(Dataset records)
####
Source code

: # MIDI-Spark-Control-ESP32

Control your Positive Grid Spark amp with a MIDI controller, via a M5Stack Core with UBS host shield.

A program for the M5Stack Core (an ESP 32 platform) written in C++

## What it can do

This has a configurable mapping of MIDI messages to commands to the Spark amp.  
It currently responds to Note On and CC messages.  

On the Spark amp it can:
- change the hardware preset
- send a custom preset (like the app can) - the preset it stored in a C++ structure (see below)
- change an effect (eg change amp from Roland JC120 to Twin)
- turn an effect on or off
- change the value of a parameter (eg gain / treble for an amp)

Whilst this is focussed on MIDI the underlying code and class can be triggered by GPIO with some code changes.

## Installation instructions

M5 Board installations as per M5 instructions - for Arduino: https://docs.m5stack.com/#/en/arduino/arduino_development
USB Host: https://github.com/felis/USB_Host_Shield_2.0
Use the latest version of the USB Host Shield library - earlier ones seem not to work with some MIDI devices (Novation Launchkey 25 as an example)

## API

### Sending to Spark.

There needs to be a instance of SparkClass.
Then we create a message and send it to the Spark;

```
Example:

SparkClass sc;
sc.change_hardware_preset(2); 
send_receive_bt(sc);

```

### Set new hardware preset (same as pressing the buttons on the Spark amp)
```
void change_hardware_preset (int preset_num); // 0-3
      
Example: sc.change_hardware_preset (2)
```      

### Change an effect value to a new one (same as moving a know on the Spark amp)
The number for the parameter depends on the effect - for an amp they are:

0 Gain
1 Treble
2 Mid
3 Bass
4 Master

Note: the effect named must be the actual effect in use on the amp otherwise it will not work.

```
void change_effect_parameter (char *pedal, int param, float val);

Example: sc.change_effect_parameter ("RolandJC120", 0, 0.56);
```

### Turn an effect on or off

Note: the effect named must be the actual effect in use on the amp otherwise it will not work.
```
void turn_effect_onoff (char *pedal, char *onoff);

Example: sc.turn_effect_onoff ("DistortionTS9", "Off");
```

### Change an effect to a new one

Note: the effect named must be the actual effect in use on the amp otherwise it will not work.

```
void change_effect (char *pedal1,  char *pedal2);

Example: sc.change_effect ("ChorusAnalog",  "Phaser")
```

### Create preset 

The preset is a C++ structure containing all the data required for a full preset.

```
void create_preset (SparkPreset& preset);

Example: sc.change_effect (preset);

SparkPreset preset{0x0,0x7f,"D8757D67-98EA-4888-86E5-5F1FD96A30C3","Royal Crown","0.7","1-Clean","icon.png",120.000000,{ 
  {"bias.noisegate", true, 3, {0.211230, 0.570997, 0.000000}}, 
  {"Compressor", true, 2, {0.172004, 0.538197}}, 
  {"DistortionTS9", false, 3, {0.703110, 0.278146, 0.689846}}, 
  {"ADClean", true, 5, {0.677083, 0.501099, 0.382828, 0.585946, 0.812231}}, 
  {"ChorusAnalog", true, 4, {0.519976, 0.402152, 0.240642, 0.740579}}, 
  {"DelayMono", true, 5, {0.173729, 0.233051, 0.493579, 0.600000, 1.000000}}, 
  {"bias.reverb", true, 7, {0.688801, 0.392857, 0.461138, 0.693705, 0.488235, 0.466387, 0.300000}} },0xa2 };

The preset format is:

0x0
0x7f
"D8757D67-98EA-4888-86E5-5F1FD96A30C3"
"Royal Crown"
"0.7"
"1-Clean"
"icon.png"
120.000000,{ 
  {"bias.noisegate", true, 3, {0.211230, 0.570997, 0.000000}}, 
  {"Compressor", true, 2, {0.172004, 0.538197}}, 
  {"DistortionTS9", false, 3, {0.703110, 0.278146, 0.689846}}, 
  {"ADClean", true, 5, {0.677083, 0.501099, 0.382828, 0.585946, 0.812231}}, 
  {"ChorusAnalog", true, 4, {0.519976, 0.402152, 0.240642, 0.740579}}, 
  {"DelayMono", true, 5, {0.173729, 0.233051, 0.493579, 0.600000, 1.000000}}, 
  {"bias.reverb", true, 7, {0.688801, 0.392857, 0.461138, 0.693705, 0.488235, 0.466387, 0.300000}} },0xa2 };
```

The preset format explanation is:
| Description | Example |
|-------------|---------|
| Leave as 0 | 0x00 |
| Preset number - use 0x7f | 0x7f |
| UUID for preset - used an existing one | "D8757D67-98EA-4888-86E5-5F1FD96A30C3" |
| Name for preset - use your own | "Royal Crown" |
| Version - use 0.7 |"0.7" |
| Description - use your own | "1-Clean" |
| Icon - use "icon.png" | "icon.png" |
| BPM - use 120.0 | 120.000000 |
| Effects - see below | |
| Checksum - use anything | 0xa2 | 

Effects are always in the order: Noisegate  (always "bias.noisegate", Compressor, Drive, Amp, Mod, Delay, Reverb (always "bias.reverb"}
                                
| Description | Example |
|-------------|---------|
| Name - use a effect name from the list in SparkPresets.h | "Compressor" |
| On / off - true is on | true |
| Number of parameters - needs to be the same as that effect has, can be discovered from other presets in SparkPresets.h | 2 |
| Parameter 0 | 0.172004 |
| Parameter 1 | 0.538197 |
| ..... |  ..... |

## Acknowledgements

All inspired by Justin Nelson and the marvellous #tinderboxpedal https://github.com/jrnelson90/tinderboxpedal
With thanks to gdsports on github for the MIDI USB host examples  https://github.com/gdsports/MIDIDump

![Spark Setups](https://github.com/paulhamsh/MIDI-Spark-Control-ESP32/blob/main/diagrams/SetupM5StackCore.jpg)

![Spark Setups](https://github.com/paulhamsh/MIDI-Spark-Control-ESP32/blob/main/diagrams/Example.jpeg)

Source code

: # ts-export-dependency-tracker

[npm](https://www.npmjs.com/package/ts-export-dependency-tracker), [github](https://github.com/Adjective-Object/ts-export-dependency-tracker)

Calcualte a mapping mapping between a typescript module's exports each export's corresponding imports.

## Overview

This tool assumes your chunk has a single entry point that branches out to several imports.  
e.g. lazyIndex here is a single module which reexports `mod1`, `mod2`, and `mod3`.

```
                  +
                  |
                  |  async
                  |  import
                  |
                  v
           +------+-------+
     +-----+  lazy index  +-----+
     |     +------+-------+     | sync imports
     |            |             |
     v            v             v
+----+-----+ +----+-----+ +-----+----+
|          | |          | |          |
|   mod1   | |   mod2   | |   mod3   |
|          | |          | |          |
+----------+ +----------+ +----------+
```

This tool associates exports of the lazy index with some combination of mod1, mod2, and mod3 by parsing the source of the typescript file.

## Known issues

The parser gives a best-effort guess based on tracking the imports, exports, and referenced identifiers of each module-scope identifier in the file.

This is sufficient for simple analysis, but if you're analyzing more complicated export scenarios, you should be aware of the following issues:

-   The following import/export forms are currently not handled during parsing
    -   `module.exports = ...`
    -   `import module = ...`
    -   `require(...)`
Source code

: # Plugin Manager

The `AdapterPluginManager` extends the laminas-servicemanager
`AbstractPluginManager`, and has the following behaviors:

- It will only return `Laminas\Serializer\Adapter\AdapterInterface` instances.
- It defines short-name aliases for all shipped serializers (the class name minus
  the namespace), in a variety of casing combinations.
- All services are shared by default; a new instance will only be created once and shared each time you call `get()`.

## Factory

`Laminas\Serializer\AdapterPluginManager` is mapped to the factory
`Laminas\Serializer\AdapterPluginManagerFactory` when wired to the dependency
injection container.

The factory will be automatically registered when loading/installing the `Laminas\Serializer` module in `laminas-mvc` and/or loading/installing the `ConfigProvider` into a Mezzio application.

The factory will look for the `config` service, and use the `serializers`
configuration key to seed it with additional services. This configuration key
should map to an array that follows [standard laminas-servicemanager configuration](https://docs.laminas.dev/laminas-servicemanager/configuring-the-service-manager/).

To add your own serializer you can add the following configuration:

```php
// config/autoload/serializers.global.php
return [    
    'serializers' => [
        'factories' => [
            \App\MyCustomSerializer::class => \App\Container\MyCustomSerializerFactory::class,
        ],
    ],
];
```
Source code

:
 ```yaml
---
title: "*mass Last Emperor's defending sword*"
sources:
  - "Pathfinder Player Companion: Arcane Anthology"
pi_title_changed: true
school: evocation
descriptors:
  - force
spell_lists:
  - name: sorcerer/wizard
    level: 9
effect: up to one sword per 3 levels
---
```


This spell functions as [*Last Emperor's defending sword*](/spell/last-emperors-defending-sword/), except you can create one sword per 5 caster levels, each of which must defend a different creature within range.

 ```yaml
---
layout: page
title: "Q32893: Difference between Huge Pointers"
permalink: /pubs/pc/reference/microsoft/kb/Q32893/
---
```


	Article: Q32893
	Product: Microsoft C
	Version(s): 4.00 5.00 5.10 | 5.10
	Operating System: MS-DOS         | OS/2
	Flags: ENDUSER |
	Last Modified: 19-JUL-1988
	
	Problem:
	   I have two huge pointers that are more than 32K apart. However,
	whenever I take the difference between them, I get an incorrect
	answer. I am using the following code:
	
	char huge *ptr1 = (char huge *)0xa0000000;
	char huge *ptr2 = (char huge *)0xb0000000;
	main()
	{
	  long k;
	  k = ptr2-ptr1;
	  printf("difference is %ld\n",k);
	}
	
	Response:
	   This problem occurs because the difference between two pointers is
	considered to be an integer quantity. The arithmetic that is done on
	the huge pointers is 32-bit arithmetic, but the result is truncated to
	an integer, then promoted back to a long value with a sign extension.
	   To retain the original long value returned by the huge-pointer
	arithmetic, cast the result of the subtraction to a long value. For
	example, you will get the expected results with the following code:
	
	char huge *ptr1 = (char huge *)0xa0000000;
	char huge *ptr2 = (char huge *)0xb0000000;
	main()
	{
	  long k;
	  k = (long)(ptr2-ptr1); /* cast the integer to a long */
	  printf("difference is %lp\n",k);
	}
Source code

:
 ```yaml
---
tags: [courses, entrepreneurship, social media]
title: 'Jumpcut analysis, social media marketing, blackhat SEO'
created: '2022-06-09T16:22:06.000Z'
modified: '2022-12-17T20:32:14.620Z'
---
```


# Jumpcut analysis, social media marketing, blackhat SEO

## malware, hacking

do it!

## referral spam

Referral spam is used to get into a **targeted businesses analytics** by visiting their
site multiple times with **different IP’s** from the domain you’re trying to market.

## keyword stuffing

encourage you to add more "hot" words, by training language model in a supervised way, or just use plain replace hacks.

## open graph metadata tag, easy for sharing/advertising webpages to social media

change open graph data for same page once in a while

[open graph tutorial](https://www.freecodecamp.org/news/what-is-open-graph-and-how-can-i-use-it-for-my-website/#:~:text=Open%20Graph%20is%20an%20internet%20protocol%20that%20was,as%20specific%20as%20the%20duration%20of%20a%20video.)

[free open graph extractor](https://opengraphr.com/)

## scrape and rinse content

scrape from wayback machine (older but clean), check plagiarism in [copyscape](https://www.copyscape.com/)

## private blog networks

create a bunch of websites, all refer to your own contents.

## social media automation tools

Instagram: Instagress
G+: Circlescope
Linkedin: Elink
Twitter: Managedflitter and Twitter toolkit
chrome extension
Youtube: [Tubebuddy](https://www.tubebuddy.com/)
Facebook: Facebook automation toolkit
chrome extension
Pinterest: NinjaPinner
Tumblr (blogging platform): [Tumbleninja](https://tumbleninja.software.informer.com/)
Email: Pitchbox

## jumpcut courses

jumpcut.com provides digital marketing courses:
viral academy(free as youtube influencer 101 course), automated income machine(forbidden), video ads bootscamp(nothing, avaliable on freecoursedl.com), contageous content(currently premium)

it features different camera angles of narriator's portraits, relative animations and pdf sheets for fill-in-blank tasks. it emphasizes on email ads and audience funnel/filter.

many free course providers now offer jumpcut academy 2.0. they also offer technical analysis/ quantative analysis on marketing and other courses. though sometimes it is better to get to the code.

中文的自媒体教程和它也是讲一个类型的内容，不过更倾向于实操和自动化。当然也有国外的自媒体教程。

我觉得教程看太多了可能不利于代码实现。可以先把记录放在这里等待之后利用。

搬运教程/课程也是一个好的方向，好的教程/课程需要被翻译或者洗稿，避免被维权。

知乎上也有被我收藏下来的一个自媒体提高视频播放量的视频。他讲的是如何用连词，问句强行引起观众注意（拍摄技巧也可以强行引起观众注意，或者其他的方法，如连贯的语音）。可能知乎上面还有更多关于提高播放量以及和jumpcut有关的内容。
####
HOW TO COMPLETE THIS TASK: Show each line of the records above containing "structure".

EXERCISE SOLUTION:
- send a custom preset (like the app can) - the preset it stored in a C++ structure (see below)
The preset is a C++ structure containing all the data required for a full preset.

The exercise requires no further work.